It’s growing and fast. Solar system prices dropped by 20% in 2013 and will likely fall between 3 and 12 percent this year depending on the location. This is exciting information for anyone who wants a break from the increasingly high cost of power. The dropping cost of solar means affordability for the consumer and a decrease in harmful environmental emissions.

Photovoltaic (PV) Pricing Trends: Historical, Recent, and Near-Term Projections (2014 edition) reported that:
– Modeled utility-scale PV system prices fell below $2 a watt in 2013, and have continued to decline in 2014, to roughly $1.80 a watt, which is 59 percent below what modeled pricing showed in 2010;
– There is a difference of roughly $2 a watt between the median reported price of the lowest- and highest-priced states for residential and commercial systems (less than 10 kW in size); a similar price range also exists within individual states; and
– There is a wide-range in analysts’ PV pricing estimates, however a number of analysts are now projecting long-term pricing in line with the targets set by the SunShot Initiative for 2020. At these pricing levels, PV is expected to reach widespread grid parity in the US without federal or state subsidies.

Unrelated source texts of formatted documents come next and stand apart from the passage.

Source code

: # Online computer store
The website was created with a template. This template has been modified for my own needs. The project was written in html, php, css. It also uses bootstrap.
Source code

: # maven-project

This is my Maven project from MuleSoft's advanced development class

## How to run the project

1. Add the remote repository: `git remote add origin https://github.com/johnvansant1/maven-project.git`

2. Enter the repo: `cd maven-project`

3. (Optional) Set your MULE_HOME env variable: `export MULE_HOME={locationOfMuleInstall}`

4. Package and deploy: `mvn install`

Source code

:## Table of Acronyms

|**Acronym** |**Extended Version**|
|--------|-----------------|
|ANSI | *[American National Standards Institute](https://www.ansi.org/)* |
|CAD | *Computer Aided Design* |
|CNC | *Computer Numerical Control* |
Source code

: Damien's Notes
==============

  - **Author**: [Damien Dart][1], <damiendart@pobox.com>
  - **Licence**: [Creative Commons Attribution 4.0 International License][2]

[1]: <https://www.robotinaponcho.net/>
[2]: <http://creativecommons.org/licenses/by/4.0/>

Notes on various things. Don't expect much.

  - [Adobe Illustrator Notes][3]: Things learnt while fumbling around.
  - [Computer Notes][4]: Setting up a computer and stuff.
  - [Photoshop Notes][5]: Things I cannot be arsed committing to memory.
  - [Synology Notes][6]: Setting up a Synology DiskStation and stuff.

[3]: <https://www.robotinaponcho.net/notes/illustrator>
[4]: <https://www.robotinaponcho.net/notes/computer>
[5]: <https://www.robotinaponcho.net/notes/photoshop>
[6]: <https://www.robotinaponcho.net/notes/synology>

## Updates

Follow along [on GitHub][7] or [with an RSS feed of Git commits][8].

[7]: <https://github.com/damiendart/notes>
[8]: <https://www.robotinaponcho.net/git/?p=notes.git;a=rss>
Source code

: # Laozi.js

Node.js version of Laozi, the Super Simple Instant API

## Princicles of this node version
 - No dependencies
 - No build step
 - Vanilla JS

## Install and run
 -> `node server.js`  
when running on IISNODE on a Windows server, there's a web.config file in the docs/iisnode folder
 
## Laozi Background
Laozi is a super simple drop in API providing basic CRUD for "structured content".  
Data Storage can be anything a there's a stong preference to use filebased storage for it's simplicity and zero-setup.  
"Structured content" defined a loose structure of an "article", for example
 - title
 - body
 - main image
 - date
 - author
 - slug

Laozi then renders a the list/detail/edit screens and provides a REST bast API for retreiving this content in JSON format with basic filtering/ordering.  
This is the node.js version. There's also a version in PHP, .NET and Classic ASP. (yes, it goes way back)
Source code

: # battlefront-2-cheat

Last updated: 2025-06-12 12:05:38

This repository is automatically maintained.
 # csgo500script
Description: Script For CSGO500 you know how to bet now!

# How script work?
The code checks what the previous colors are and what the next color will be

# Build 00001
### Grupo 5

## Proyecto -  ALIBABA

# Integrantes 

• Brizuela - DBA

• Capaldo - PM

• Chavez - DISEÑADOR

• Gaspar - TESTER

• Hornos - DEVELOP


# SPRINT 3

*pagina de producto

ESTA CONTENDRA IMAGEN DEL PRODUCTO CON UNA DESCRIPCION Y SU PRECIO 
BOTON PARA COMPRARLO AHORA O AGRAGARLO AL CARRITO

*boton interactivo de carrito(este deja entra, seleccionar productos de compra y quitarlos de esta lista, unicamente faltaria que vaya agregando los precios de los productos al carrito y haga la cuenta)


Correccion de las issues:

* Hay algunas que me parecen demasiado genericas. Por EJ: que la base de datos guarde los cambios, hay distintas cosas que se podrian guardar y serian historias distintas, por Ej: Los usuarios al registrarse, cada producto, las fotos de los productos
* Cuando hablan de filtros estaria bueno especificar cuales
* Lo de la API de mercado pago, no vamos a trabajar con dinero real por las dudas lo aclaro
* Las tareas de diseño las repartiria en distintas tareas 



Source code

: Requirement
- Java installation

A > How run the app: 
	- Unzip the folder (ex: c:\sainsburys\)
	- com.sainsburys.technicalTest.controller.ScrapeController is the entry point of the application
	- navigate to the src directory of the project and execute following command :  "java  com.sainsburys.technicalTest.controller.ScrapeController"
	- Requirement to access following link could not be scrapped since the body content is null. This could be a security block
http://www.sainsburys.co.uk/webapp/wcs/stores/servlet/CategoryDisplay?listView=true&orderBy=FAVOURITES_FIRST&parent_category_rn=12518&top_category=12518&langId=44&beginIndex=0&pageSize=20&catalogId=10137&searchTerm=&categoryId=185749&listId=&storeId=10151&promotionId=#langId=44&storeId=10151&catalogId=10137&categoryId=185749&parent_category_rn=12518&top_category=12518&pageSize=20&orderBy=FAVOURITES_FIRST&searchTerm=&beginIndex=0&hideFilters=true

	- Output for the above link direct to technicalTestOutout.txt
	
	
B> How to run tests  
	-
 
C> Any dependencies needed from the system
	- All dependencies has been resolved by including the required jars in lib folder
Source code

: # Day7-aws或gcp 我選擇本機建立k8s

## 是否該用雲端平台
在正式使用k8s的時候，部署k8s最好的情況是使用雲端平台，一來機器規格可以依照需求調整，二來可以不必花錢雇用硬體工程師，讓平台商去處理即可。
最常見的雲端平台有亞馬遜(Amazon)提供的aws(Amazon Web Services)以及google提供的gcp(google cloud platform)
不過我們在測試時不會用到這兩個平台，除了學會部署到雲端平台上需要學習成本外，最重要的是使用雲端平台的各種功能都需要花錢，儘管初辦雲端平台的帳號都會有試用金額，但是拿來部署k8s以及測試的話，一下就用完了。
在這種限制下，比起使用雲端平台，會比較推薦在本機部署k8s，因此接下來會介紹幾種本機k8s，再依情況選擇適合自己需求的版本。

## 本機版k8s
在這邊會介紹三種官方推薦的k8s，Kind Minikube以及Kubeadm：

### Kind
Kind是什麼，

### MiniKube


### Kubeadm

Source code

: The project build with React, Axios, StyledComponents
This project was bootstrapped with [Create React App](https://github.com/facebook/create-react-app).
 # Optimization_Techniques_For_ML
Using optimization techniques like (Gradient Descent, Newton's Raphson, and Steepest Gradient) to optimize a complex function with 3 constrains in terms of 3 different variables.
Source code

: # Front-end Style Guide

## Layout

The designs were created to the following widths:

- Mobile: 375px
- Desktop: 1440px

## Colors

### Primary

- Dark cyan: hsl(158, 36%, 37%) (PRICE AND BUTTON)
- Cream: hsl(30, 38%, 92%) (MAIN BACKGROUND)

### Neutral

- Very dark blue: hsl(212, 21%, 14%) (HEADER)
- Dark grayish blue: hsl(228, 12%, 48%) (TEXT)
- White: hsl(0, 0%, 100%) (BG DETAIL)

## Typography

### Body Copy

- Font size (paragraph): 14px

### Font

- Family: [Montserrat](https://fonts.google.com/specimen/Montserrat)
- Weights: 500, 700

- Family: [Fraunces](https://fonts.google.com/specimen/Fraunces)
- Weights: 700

“There is still considerable uncertainty as to how low PV system prices will drop in the next five to 10 years,” Feldman said. “However, there appears to be an emerging consensus that the SunShot’s price reduction targets are within reach and more and more likely to be realized. We see this reflected in the fact that many of the current projections are far lower than projections made in the recent past by the same sources.”